__Goal of the exercise__
Tally every line in the entries below that holds "nome", then give only the total.
Start of Records provided
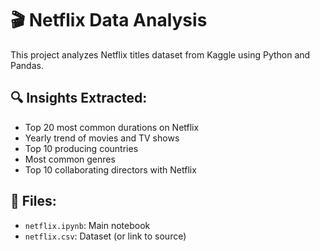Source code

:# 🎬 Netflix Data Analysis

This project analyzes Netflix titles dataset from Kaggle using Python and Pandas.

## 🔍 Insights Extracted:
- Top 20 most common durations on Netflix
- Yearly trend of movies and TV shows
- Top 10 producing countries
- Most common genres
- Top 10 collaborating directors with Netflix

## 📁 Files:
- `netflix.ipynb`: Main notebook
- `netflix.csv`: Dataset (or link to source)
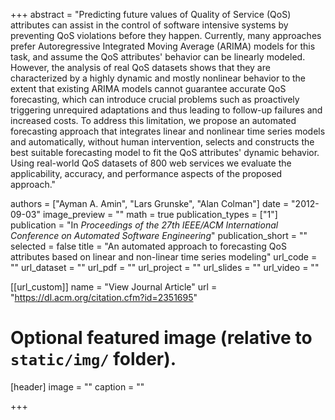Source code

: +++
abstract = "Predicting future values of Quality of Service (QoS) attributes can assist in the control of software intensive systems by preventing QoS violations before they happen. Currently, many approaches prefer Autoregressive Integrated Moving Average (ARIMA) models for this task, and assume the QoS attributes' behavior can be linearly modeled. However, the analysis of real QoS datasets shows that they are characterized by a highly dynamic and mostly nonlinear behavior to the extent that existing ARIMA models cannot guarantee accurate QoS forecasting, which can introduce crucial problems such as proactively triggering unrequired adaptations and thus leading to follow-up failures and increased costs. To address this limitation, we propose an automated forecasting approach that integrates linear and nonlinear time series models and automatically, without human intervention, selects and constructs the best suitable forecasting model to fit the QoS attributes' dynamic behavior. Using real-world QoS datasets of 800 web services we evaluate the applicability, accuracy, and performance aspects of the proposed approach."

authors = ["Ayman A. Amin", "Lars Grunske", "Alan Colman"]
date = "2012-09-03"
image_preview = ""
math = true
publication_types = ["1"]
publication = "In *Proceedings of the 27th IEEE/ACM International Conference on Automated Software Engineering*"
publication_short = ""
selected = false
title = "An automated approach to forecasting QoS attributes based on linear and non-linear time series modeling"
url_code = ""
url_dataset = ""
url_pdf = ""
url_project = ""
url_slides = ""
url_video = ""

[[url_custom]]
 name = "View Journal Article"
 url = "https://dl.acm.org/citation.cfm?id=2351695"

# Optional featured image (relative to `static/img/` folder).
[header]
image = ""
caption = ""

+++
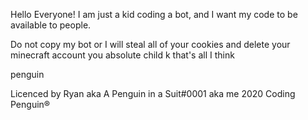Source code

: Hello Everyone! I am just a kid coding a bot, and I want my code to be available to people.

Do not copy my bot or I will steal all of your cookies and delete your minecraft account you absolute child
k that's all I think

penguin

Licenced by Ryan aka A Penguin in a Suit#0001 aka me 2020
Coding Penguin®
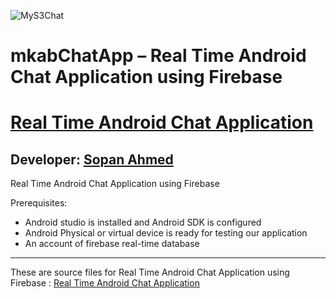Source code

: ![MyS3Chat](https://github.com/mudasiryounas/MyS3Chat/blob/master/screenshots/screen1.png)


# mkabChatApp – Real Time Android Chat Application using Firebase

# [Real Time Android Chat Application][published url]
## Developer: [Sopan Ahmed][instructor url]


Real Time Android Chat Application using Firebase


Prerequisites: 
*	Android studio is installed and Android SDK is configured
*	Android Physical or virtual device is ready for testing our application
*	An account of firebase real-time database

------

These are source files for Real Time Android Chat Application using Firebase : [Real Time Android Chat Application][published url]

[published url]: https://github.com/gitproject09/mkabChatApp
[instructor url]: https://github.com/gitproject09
End of Records provided
Start of Records provided
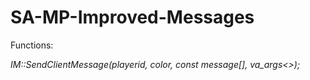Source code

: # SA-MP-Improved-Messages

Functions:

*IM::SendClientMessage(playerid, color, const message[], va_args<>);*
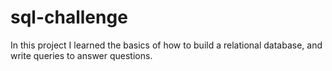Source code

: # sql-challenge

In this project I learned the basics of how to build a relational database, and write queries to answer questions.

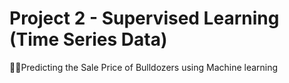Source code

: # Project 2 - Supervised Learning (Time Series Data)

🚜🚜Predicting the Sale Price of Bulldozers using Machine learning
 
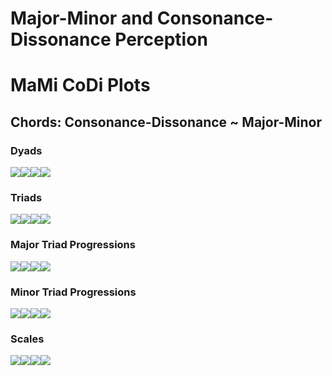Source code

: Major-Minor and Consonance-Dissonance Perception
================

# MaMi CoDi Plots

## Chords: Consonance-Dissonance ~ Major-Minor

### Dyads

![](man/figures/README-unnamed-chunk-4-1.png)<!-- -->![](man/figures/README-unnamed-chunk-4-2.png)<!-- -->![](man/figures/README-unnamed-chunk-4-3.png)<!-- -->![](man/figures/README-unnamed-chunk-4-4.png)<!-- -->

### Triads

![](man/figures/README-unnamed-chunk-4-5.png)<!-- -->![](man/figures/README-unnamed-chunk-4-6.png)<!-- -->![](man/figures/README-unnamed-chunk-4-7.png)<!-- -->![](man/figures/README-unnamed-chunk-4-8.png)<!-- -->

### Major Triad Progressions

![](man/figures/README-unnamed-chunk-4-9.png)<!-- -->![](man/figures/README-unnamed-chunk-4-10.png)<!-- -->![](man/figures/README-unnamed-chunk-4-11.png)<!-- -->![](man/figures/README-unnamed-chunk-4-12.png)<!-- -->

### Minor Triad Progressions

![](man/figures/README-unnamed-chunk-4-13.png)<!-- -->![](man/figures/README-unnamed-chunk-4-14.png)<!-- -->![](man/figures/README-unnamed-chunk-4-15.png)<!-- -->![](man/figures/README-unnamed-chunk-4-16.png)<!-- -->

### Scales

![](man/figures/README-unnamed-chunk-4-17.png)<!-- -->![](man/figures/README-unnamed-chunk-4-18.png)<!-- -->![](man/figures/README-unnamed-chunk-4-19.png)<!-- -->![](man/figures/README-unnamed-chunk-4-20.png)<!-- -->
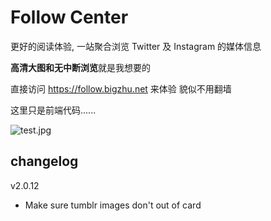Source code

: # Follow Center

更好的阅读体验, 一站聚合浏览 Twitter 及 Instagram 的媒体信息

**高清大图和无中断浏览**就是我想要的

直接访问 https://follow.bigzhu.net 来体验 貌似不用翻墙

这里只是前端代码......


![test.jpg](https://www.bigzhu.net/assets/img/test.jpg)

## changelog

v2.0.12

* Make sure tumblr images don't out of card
End of Records provided
Start of Records provided
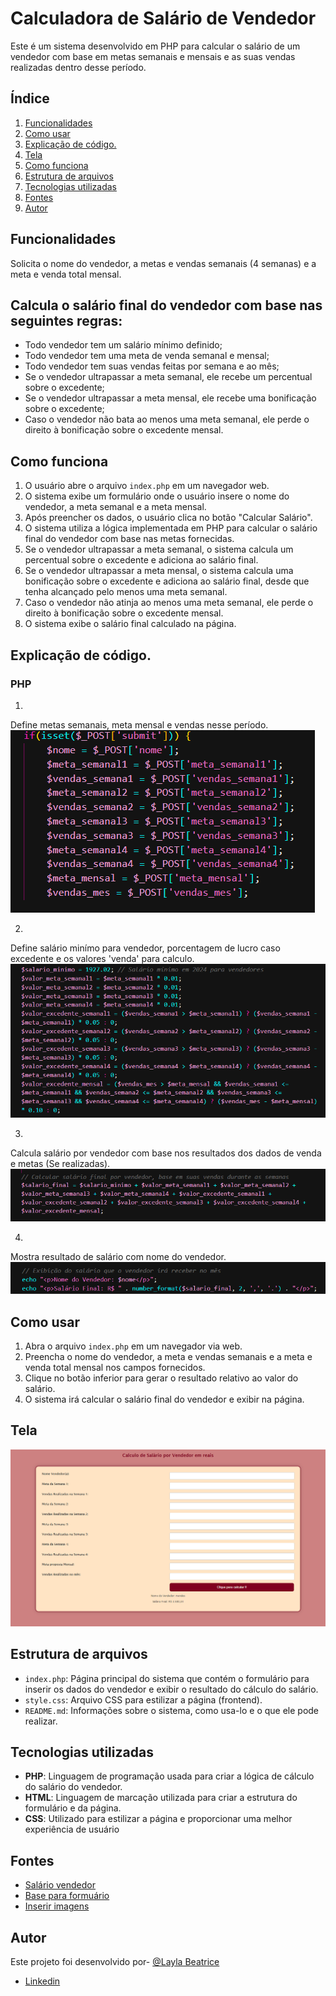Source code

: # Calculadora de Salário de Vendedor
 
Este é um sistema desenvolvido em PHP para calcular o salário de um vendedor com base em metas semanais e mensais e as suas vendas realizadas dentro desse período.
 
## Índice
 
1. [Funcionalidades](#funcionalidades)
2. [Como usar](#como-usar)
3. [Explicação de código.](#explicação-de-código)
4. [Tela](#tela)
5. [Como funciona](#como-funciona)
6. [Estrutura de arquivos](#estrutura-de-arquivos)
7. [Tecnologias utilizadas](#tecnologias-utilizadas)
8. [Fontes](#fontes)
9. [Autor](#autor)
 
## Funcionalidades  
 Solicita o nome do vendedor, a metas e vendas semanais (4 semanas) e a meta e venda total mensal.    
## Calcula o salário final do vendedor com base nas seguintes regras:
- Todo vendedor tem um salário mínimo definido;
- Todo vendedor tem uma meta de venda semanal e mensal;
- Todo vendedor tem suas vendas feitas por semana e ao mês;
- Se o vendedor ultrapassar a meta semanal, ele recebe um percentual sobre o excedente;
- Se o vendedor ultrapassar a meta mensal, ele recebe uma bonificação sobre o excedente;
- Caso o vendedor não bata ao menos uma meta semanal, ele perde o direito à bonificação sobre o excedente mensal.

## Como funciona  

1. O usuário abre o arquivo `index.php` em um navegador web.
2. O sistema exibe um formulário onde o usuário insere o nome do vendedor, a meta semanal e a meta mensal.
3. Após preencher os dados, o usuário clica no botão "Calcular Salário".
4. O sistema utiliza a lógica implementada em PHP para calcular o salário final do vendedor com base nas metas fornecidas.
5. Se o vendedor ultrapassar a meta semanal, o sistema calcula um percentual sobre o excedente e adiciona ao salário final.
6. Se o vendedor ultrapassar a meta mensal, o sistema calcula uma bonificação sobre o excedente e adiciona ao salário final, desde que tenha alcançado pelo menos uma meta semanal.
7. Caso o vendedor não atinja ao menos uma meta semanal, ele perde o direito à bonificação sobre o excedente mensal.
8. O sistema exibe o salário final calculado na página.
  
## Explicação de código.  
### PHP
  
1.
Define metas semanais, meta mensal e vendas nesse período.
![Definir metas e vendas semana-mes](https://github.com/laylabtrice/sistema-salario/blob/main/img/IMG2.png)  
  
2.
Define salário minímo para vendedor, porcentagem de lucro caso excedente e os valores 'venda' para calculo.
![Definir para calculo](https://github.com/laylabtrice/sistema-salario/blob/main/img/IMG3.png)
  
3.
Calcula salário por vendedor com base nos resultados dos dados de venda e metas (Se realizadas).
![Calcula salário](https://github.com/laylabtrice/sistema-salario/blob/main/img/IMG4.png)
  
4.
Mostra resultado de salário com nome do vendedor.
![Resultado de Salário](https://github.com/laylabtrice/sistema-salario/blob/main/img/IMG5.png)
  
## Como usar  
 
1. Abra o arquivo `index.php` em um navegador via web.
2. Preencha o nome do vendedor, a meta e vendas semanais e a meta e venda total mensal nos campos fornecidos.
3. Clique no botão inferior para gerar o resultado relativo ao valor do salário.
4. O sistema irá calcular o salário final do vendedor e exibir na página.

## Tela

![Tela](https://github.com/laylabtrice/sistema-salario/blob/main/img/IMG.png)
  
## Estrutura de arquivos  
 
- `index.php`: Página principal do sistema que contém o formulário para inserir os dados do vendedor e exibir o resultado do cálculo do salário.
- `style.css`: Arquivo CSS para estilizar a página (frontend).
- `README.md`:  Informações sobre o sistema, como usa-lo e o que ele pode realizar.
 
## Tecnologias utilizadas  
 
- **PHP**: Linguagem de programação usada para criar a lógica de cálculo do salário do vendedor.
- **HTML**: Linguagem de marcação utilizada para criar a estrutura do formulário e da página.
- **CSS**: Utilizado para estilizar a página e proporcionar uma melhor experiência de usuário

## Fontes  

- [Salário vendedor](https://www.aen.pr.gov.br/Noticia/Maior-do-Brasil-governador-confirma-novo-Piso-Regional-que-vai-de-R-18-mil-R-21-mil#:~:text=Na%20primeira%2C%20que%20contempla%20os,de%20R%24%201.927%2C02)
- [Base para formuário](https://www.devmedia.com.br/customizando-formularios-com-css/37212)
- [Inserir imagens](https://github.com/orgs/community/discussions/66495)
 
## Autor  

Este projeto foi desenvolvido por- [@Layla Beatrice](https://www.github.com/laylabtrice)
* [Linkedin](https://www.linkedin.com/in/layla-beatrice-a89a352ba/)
End of Records provided
__Task result__
4